§ REQUIRED WORK
Look through the data below. Pick out the lines holding the string "decay".

§ DATASET

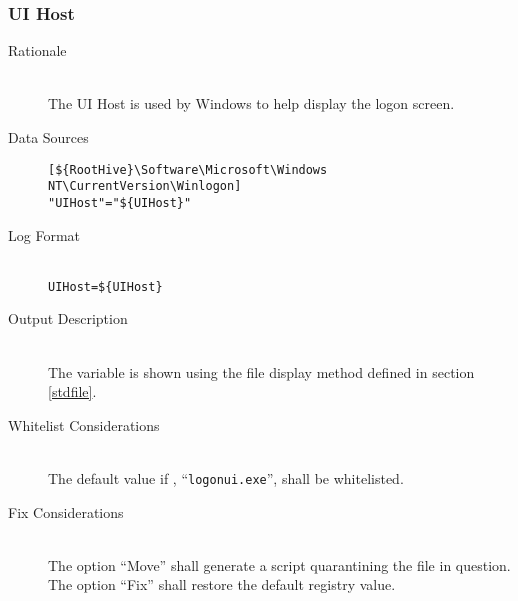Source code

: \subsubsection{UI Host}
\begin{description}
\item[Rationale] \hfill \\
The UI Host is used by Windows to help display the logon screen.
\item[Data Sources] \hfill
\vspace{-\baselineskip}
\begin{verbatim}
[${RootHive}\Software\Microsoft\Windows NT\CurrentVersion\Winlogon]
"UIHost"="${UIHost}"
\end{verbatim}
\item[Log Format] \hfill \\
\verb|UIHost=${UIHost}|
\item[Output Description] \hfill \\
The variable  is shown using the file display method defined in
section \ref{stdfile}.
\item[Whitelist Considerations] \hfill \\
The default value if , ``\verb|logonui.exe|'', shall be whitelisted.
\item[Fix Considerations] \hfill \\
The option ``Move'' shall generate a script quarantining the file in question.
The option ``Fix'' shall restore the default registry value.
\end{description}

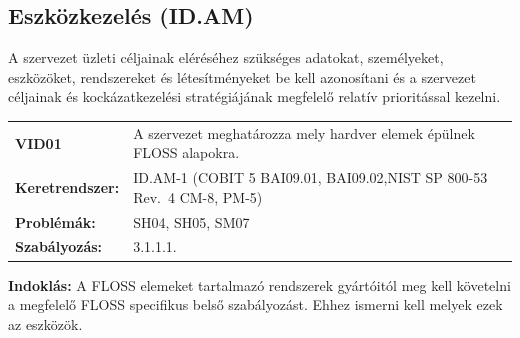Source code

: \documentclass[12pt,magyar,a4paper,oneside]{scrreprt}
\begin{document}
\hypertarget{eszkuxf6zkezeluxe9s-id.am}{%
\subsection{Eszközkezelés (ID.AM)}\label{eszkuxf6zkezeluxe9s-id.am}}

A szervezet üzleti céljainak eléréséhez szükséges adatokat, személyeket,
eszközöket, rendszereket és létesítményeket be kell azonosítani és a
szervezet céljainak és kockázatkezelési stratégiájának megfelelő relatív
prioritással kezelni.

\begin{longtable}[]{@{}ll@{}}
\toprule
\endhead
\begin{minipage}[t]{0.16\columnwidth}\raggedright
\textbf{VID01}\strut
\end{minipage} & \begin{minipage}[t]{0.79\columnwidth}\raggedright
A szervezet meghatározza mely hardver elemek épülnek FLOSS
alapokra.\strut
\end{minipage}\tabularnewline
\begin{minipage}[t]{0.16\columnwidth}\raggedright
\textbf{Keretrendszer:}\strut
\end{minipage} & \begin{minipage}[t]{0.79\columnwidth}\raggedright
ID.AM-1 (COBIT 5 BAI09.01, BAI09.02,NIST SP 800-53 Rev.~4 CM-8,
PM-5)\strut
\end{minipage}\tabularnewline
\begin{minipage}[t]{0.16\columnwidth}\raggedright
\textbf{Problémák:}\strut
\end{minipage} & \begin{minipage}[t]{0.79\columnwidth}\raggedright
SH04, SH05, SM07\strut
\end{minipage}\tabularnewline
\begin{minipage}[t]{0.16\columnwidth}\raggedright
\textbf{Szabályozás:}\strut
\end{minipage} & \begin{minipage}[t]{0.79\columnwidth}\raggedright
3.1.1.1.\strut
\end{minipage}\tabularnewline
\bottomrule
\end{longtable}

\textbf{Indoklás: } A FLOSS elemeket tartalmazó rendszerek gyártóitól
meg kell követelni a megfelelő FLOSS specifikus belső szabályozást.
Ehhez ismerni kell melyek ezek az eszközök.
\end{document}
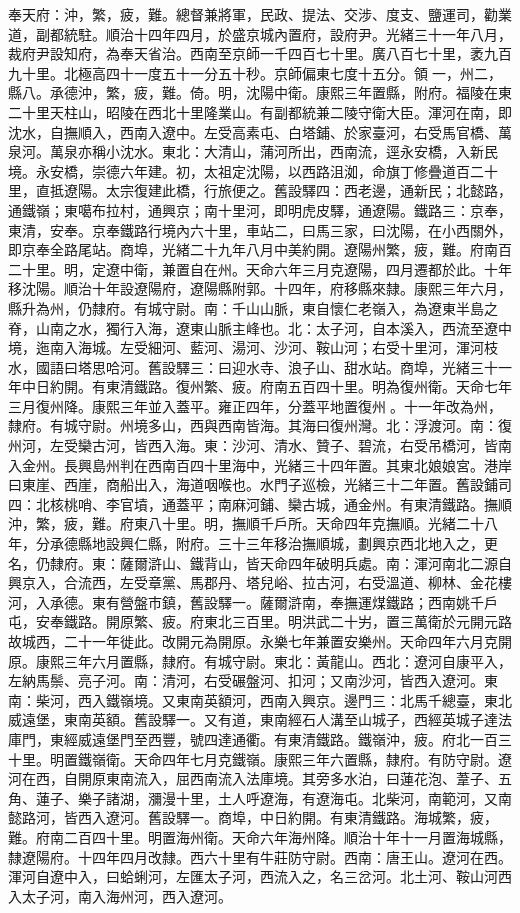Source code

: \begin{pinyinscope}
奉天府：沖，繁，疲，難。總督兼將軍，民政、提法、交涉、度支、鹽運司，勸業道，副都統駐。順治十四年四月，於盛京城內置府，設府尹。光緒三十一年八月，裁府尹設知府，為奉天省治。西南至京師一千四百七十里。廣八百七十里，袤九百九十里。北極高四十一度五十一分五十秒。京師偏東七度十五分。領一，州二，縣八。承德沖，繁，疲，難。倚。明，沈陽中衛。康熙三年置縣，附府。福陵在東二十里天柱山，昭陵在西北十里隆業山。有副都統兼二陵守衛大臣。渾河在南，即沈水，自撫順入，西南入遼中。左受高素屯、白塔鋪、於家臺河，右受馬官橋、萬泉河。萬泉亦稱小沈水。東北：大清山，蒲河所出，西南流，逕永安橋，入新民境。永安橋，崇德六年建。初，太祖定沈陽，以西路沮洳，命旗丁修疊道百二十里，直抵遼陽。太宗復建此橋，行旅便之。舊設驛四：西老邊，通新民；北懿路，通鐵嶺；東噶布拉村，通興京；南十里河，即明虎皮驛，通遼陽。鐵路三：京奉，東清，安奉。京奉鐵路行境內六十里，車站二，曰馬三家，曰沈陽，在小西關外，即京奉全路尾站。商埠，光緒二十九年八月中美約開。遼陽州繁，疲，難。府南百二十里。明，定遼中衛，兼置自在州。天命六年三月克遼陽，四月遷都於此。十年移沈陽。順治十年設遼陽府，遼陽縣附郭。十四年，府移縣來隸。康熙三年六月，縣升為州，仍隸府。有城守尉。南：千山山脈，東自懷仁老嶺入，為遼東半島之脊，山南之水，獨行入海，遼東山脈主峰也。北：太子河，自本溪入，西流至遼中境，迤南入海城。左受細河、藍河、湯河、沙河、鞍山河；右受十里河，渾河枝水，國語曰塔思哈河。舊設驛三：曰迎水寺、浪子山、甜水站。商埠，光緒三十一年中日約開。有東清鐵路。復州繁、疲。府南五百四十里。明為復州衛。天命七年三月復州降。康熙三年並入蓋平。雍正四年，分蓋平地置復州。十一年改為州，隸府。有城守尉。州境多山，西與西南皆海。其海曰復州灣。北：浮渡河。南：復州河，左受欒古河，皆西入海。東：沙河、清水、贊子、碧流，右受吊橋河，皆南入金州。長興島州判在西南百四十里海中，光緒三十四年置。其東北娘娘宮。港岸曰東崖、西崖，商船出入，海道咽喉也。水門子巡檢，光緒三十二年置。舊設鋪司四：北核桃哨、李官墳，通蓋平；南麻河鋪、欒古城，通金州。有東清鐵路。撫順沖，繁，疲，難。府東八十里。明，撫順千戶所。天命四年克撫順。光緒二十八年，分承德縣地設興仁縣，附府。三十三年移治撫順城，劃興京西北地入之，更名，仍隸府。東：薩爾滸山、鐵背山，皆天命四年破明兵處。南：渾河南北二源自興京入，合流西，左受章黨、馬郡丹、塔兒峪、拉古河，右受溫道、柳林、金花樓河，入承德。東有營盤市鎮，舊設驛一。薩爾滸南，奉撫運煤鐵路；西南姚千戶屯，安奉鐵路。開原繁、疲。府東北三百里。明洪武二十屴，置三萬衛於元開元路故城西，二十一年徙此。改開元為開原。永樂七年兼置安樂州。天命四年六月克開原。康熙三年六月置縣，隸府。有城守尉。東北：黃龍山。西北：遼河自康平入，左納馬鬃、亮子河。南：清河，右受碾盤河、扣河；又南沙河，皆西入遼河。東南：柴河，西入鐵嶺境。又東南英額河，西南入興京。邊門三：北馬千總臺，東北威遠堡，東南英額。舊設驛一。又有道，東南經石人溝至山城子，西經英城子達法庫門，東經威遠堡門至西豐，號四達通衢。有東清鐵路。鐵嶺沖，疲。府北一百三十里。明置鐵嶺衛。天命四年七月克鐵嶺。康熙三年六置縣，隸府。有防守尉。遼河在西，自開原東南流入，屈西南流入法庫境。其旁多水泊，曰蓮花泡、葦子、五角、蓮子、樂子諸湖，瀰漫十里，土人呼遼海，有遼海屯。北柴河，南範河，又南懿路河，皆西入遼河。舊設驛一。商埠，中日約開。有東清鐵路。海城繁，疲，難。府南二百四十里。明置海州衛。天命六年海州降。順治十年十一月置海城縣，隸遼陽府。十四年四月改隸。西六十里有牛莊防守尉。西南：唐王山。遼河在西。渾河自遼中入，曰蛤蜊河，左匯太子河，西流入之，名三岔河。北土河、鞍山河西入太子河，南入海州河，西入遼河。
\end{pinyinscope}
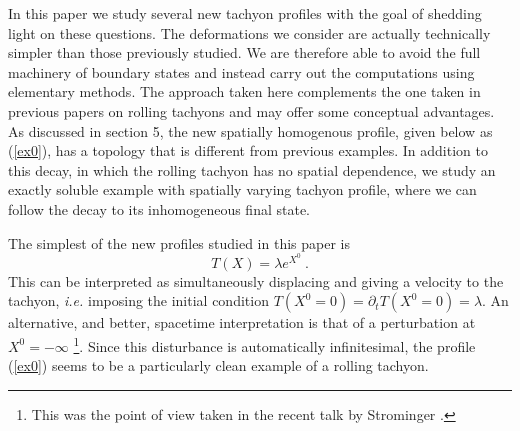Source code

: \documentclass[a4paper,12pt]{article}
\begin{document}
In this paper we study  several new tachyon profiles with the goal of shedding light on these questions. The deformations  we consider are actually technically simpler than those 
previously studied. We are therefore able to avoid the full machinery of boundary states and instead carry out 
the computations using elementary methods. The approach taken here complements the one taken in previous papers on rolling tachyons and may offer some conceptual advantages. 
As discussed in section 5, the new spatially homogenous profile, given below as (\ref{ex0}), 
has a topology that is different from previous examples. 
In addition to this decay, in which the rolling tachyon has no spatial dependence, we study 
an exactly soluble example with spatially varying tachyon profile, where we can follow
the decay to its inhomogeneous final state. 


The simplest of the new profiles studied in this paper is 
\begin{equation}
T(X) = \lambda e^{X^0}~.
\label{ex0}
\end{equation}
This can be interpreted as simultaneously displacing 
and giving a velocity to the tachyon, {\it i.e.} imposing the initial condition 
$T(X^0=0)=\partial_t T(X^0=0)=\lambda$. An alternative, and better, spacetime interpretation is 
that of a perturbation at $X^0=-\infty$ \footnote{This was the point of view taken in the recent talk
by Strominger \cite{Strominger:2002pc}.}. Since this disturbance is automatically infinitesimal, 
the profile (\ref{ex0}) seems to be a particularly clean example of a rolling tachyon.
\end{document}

§ RESPONSE AREA
In addition to this decay, in which the rolling tachyon has no spatial dependence, we study 
the decay to its inhomogeneous final state. 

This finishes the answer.